Exercise goal -
From the listing below, pull each line that includes "nabla".

Data supplied -
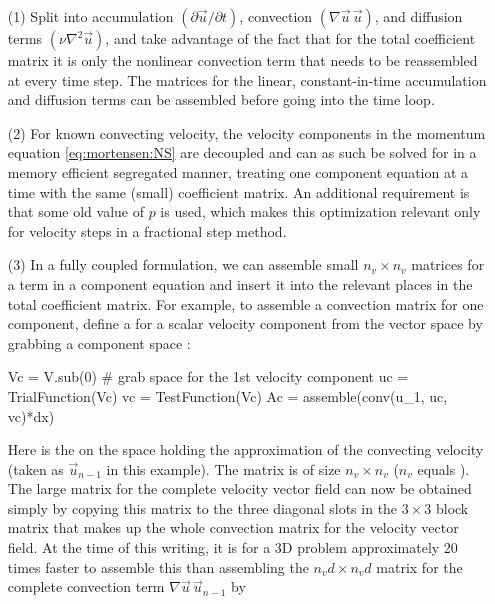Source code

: \begin{itemize}
 \item[(1)] Split  into accumulation $(\partial \vec{u}/\partial t)$,
   convection $(\nabla \vec{u} \, \vec{u})$, and diffusion terms
   $(\nu\nabla^2 \vec{u})$, and take advantage of the fact that for the total
   coefficient matrix it is only the nonlinear convection term that
   needs to be reassembled at every time step. The matrices for the
   linear, constant-in-time accumulation and diffusion terms can be
   assembled before going into the time loop.

\item[(2)] For known convecting velocity, the velocity components in
  the momentum equation \eqref{eq:mortensen:NS} are decoupled and
  can as such be solved for in a memory efficient segregated manner,
  treating one component equation at a time with the same (small)
  coefficient matrix. An additional requirement is that some old value
  of $p$ is used, which makes this optimization relevant only for
  velocity steps in a fractional step method.

\item[(3)] In a fully coupled formulation, we can assemble small
  $n_v\times n_v$ matrices for a term in a component equation and
  insert it into the relevant places in the total coefficient matrix.
  For example, to assemble a convection matrix for one component,
  define a  for a scalar velocity component from
  the vector space  by grabbing a component space :
\begin{python}
Vc = V.sub(0)  # grab space for the 1st velocity component
uc = TrialFunction(Vc)
vc = TestFunction(Vc)
Ac = assemble(conv(u_1, uc, vc)*dx)
\end{python}
Here  is the  on the space  holding the
approximation of the convecting velocity (taken as $\vec{u}_{n-1}$ in
this example).  The matrix  is of size $n_v\times n_v$ ($n_v$
equals ).  The large matrix for the complete velocity
vector field can now be obtained simply by copying this 
matrix to the three diagonal slots in the $3\times 3$ block matrix
that makes up the whole convection matrix for the velocity vector
field.  At the time of this writing, it is for a 3D problem
approximately 20 times faster to assemble this  than
assembling the $n_vd\times n_vd$ matrix for the complete convection
term $\nabla \vec{u} \, \vec{u}_{n-1}$ by 


\end{itemize}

Response for this exercise -
   convection $(\nabla \vec{u} \, \vec{u})$, and diffusion terms
   $(\nu\nabla^2 \vec{u})$, and take advantage of the fact that for the total
term $\nabla \vec{u} \, \vec{u}_{n-1}$ by 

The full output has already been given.